Дело в том, что «Дни нашей жизни» и на самом деле не лучшая пьеса Леонида Андреева, не характерная для него, но она оказалась близкой, родной для его поколения, в ней отразилась огромная эпоха русского безверия, и публика, увидавши океан в одной капле, не захотела спускаться в глубину того «океана», в который потом Андреев приглашал ее за собой.

Между прочим, по той же причине из всех пьес Горького наиболее жизнеспособной оказалась пьеса «На дне», отражающая ту же эпоху «лишних людей», которыми зачастую оказывались лучшие люди. Между студенческой «богемой» «Дней нашей жизни» и «бывшими людьми» горьковского «Дна» есть внутренняя связь, родство: обе эти пьесы выросли из одной почвы, из одних же исторических условий и сделались нерукотворными памятниками большой, печальной эпохи в жизни нашей страны. Тут неважно стало, «как» написаны эти пьесы: сценично или не сценично, есть ли там «действие» или нет действия, есть «выигрышные» «входы», «выходы» для актеров или нет их; на «Дне» жизни смотрели Луку и Сатина и ходили на «Дни жизни» смотреть милого, симпатичного Онуфрия — «Онушу» — собирательное лицо, как бы на приятное свидание с этими «родными» русскими людьми.

Не важны стали когда-то модные, а теперь уже устаревшие «идеи», большею частью воспринятые авторами этих пьес от других авторов; все это давно истлело и умерло, но бессмертной оказалась «жизнь», до сих пор горящая в этих пьесах, как горит вечный пламень в самоцветных камнях.

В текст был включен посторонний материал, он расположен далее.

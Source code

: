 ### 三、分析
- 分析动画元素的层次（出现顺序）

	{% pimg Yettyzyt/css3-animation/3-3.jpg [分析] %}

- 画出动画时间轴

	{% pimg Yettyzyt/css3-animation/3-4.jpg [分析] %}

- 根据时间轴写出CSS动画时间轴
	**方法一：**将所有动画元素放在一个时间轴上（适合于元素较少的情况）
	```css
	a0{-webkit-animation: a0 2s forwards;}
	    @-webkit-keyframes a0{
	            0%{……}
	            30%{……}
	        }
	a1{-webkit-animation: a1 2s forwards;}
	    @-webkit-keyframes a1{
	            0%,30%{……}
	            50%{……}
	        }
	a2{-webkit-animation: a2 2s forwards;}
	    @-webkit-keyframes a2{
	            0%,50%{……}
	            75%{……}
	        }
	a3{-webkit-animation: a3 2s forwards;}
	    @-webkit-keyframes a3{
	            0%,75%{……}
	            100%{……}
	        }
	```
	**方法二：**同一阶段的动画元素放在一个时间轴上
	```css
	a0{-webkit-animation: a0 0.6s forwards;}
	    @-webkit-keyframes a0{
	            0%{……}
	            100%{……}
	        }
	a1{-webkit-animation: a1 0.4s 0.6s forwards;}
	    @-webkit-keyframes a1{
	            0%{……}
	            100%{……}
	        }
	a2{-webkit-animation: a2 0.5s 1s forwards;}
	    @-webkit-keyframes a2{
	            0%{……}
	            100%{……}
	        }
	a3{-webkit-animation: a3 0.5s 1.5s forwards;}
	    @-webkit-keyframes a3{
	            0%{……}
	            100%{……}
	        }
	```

Известно, что многие из больших писателей иногда глубоко заблуждались в самооценке некоторых своих произведений, недооценивая или переоценивая достоинства их. Так и Андреев совершенно не оценил значения своей самой популярной пьесы, единственной из всех его пьес, долго державшейся на сцене и доставившей ему славу истинного драматурга. Драматизм был в его характере, драма в большой, кипучей, но несчастливой жизни, и трагедия в смерти. В эти дни моих встреч с Андреевым он, с разбитой личной жизнью, травимый сворой литературных врагов и завистников, но обуреваемый напором огромных творческих сил, видимо, не находил себе места от глубокого одиночества и неизбывной тоски.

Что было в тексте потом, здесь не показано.